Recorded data
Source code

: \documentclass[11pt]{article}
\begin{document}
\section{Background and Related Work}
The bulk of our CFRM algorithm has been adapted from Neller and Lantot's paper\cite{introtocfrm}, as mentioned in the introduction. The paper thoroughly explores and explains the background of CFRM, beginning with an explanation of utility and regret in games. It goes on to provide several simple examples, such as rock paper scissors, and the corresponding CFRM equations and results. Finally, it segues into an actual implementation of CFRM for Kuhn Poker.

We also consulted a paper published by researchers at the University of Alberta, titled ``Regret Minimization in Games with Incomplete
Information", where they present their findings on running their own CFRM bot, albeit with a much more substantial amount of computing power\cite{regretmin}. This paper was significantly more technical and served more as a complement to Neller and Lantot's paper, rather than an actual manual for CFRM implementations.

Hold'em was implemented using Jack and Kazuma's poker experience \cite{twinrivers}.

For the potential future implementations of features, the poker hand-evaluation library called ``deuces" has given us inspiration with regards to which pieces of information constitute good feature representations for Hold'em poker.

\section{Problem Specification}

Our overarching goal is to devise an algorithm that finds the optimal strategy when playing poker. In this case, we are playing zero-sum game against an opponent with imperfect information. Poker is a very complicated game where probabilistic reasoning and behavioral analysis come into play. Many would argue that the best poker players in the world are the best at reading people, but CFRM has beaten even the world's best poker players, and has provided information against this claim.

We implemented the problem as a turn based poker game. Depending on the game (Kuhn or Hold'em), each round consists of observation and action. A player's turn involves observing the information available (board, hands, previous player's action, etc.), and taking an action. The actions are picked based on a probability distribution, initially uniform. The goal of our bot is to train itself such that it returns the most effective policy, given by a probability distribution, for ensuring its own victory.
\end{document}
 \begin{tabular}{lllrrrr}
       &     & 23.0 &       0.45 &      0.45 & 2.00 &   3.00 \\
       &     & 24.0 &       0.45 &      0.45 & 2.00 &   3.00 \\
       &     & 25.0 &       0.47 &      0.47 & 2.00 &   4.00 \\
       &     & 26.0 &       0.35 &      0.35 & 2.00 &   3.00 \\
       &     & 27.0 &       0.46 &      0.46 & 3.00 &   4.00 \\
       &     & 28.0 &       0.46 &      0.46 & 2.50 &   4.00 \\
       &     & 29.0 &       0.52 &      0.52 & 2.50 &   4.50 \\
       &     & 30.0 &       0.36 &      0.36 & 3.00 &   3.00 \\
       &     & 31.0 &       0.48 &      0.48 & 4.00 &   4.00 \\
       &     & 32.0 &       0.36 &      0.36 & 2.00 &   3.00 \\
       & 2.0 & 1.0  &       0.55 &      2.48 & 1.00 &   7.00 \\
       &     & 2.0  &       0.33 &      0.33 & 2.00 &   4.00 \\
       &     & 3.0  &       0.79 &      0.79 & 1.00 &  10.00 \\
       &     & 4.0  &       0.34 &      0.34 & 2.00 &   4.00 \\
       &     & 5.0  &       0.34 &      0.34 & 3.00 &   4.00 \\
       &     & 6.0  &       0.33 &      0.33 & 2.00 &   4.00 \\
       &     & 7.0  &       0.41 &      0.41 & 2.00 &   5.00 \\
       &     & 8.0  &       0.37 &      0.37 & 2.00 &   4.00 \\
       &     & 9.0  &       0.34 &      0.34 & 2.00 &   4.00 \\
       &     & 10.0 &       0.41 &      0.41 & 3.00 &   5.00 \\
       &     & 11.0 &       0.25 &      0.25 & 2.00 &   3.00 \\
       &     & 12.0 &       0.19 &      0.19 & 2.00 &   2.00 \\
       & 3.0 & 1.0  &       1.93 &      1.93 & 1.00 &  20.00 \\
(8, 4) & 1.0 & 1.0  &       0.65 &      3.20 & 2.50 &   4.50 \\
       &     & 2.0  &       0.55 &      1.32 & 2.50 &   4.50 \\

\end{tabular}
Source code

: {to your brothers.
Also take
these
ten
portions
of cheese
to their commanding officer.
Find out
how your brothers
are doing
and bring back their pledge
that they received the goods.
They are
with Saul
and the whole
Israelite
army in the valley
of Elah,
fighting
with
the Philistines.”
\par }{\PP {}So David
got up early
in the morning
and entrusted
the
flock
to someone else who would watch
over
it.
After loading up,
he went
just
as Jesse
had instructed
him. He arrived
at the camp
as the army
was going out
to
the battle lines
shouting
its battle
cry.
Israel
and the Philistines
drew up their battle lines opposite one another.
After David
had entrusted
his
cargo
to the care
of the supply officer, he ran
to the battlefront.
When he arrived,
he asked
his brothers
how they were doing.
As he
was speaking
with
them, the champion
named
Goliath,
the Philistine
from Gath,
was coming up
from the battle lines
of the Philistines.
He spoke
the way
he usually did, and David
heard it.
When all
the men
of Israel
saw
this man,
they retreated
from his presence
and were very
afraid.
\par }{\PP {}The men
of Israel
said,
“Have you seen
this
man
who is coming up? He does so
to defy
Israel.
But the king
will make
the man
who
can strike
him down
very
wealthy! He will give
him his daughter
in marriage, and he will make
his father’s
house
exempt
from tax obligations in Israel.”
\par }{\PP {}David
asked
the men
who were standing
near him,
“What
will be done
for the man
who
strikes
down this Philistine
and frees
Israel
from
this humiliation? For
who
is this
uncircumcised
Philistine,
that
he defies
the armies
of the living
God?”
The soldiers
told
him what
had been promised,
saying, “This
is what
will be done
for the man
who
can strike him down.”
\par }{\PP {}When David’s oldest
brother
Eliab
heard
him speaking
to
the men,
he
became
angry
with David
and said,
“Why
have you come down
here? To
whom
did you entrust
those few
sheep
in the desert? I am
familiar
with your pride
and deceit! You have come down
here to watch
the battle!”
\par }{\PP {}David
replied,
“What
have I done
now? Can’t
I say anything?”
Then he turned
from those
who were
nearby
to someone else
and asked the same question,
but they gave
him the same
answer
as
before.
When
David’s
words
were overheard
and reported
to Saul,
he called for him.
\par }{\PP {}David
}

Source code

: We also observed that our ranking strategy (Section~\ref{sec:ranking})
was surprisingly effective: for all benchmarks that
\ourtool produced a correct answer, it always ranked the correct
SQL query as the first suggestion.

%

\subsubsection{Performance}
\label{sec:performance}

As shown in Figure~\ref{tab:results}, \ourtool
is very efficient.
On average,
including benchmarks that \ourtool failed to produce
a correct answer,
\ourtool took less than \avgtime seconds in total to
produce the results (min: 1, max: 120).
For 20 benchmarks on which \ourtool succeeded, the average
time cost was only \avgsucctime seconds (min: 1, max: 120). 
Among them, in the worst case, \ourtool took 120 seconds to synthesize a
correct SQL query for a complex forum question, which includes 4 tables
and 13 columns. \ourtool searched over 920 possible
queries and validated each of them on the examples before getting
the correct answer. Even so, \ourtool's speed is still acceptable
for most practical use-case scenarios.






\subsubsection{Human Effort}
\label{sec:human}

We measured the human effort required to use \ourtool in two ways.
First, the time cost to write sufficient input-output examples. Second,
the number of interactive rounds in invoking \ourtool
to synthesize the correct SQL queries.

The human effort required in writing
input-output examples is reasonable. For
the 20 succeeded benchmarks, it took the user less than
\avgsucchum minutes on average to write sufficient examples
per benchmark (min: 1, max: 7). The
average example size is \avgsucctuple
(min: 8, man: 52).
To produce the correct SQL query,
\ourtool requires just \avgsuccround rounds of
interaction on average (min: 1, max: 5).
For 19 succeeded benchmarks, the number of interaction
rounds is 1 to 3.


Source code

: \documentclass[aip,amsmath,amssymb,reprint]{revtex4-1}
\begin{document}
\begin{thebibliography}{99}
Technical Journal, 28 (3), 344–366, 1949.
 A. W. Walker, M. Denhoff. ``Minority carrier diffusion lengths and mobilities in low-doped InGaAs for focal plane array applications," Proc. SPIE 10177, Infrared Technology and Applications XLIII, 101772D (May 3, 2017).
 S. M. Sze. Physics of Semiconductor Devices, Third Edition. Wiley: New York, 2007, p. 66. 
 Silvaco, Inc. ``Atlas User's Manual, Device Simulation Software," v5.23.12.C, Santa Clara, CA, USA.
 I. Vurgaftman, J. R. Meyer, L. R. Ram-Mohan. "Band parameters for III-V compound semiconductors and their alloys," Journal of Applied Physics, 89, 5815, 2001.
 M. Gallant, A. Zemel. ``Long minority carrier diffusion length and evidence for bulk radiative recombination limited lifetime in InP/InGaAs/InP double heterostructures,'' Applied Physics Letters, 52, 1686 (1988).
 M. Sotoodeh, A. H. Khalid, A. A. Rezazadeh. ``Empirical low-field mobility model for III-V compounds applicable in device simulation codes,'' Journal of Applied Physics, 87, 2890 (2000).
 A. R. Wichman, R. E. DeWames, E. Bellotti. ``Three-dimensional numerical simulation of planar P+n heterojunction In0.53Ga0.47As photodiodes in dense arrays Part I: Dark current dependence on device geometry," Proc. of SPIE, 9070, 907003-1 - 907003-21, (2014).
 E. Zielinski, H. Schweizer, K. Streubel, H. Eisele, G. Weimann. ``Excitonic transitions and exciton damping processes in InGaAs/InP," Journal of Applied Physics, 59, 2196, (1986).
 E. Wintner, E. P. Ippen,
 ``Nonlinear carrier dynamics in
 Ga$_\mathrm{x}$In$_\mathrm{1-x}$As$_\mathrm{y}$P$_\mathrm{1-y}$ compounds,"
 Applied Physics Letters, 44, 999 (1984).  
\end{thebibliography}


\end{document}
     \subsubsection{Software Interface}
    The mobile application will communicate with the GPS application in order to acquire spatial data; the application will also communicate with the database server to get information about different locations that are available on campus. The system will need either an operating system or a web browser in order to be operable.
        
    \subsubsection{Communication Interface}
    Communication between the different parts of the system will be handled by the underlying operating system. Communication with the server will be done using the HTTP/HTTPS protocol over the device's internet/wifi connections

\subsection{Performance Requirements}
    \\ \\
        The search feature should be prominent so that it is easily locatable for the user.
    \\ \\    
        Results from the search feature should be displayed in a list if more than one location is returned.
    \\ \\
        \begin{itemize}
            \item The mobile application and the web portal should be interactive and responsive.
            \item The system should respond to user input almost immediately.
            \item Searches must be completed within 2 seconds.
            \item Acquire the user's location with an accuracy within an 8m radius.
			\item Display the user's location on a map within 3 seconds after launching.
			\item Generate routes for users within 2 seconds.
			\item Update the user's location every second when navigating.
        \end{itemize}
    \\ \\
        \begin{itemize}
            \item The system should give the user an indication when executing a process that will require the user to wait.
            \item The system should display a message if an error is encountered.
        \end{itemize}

* **How to complete this task**
Exact reproduction is required. Give the lines of the data from its first line through the line containing "Our overarching goal", and no others.

* **Final answer**
Source code

: \documentclass[11pt]{article}
\begin{document}
\section{Background and Related Work}
The bulk of our CFRM algorithm has been adapted from Neller and Lantot's paper\cite{introtocfrm}, as mentioned in the introduction. The paper thoroughly explores and explains the background of CFRM, beginning with an explanation of utility and regret in games. It goes on to provide several simple examples, such as rock paper scissors, and the corresponding CFRM equations and results. Finally, it segues into an actual implementation of CFRM for Kuhn Poker.

We also consulted a paper published by researchers at the University of Alberta, titled ``Regret Minimization in Games with Incomplete
Information", where they present their findings on running their own CFRM bot, albeit with a much more substantial amount of computing power\cite{regretmin}. This paper was significantly more technical and served more as a complement to Neller and Lantot's paper, rather than an actual manual for CFRM implementations.

Hold'em was implemented using Jack and Kazuma's poker experience \cite{twinrivers}.

For the potential future implementations of features, the poker hand-evaluation library called ``deuces" has given us inspiration with regards to which pieces of information constitute good feature representations for Hold'em poker.

\section{Problem Specification}

Our overarching goal is to devise an algorithm that finds the optimal strategy when playing poker. In this case, we are playing zero-sum game against an opponent with imperfect information. Poker is a very complicated game where probabilistic reasoning and behavioral analysis come into play. Many would argue that the best poker players in the world are the best at reading people, but CFRM has beaten even the world's best poker players, and has provided information against this claim.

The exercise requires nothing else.